Up to and including the line with "### Available Scripts", output the records exactly as they appear.

• _Given data_
**********
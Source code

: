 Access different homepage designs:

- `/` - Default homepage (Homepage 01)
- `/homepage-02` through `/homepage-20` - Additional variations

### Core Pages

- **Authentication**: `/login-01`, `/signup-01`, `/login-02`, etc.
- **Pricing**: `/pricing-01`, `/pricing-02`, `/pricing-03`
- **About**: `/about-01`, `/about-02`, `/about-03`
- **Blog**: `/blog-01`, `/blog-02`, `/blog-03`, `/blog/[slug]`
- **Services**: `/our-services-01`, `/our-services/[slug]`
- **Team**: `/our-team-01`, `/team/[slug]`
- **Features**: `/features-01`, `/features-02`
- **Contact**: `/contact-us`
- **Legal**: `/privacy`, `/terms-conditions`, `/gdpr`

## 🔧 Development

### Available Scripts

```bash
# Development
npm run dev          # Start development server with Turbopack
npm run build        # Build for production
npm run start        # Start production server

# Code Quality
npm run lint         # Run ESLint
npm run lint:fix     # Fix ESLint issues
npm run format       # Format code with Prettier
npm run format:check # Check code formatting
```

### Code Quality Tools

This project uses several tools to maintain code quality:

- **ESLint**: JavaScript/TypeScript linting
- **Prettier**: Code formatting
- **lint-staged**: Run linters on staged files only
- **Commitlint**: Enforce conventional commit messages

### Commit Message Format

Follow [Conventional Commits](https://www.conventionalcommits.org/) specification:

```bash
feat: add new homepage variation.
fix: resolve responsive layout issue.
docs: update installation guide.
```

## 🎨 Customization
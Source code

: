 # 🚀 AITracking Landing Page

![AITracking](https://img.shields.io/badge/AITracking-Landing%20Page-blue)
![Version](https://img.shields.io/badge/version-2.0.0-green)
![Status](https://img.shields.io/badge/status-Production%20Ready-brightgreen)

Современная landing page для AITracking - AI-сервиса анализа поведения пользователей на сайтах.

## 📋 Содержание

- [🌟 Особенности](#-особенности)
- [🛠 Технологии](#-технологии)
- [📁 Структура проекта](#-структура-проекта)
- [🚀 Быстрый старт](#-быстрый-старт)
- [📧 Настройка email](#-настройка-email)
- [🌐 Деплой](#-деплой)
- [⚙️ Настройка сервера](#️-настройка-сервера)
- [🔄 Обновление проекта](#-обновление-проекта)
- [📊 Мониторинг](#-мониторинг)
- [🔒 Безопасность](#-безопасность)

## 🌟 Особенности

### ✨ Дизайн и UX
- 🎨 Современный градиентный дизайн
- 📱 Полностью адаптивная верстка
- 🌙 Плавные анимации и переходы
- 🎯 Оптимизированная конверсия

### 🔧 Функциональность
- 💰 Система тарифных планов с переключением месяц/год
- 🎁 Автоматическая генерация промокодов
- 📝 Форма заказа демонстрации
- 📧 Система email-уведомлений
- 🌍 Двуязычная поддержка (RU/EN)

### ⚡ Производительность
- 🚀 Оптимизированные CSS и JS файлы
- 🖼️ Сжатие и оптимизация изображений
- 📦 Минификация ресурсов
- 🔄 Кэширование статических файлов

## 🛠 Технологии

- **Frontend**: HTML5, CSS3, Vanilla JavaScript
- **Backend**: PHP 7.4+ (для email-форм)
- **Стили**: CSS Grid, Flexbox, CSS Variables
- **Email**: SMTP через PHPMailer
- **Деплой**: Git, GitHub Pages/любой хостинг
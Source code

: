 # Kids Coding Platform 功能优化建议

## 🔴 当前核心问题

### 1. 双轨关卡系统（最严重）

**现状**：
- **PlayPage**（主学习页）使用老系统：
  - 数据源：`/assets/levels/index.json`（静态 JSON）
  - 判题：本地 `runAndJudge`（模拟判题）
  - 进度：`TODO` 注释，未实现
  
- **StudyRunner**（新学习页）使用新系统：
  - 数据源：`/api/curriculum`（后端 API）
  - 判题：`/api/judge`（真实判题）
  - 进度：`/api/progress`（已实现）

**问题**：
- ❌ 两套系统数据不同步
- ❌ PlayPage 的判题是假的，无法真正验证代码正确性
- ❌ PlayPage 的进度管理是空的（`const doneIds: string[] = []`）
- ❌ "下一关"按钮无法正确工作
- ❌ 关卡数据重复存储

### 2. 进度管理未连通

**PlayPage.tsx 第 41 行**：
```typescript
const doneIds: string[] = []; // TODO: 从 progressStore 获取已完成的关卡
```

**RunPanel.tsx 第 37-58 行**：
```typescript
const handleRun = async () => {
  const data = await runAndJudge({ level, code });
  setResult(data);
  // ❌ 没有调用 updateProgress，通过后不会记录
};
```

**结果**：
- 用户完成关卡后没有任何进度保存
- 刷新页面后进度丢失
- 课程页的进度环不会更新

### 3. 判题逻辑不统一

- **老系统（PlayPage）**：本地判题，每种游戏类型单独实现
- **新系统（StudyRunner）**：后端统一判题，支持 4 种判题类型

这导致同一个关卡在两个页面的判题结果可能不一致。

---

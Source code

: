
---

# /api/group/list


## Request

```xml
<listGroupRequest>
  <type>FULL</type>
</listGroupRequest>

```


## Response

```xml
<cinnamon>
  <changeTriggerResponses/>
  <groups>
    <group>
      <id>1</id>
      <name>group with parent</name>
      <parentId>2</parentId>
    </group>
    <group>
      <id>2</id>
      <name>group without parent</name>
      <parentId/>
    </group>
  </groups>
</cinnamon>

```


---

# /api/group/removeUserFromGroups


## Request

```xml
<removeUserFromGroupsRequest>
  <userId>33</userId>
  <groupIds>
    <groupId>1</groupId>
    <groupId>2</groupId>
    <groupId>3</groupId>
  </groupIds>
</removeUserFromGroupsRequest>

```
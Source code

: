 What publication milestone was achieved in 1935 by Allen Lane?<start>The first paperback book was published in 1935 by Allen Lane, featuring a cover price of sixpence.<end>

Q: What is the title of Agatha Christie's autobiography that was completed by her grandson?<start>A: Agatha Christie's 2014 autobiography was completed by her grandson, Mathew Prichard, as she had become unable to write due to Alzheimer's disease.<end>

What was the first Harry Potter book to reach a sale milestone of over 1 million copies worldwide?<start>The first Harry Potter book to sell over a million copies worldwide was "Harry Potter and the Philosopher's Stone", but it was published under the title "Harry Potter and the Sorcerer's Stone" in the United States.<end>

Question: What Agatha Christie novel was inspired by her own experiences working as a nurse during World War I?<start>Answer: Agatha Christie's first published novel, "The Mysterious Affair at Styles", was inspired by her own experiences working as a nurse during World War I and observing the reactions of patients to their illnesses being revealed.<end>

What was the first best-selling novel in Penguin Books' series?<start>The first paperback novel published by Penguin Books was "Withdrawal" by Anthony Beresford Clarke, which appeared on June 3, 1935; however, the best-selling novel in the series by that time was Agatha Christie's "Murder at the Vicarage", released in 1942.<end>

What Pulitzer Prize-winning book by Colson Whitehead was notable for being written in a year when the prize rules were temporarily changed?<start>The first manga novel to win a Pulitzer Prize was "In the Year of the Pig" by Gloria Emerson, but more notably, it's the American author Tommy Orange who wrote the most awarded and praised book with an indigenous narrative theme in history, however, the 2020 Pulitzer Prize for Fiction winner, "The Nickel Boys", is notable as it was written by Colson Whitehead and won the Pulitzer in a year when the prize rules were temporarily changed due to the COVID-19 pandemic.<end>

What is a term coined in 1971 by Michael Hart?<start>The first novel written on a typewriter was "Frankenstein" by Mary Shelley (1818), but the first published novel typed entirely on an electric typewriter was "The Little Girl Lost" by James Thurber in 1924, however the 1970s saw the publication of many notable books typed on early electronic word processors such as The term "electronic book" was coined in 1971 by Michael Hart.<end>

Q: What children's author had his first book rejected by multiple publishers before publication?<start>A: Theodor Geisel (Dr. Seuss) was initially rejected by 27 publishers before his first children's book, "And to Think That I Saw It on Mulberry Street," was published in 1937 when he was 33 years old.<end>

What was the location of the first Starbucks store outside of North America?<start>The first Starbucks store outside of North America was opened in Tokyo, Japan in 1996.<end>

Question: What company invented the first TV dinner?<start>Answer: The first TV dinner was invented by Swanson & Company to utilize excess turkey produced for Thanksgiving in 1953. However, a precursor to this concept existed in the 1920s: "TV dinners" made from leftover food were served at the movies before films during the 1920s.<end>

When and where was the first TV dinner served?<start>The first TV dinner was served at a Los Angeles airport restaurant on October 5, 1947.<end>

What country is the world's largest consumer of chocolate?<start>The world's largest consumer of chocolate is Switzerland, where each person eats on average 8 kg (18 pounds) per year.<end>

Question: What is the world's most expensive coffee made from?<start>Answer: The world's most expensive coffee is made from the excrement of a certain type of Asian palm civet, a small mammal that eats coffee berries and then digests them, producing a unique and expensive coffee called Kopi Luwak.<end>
**********
• _Written solution_
Source code

: Access different homepage designs:

- `/` - Default homepage (Homepage 01)
- `/homepage-02` through `/homepage-20` - Additional variations

### Core Pages

- **Authentication**: `/login-01`, `/signup-01`, `/login-02`, etc.
- **Pricing**: `/pricing-01`, `/pricing-02`, `/pricing-03`
- **About**: `/about-01`, `/about-02`, `/about-03`
- **Blog**: `/blog-01`, `/blog-02`, `/blog-03`, `/blog/[slug]`
- **Services**: `/our-services-01`, `/our-services/[slug]`
- **Team**: `/our-team-01`, `/team/[slug]`
- **Features**: `/features-01`, `/features-02`
- **Contact**: `/contact-us`
- **Legal**: `/privacy`, `/terms-conditions`, `/gdpr`

## 🔧 Development

### Available Scripts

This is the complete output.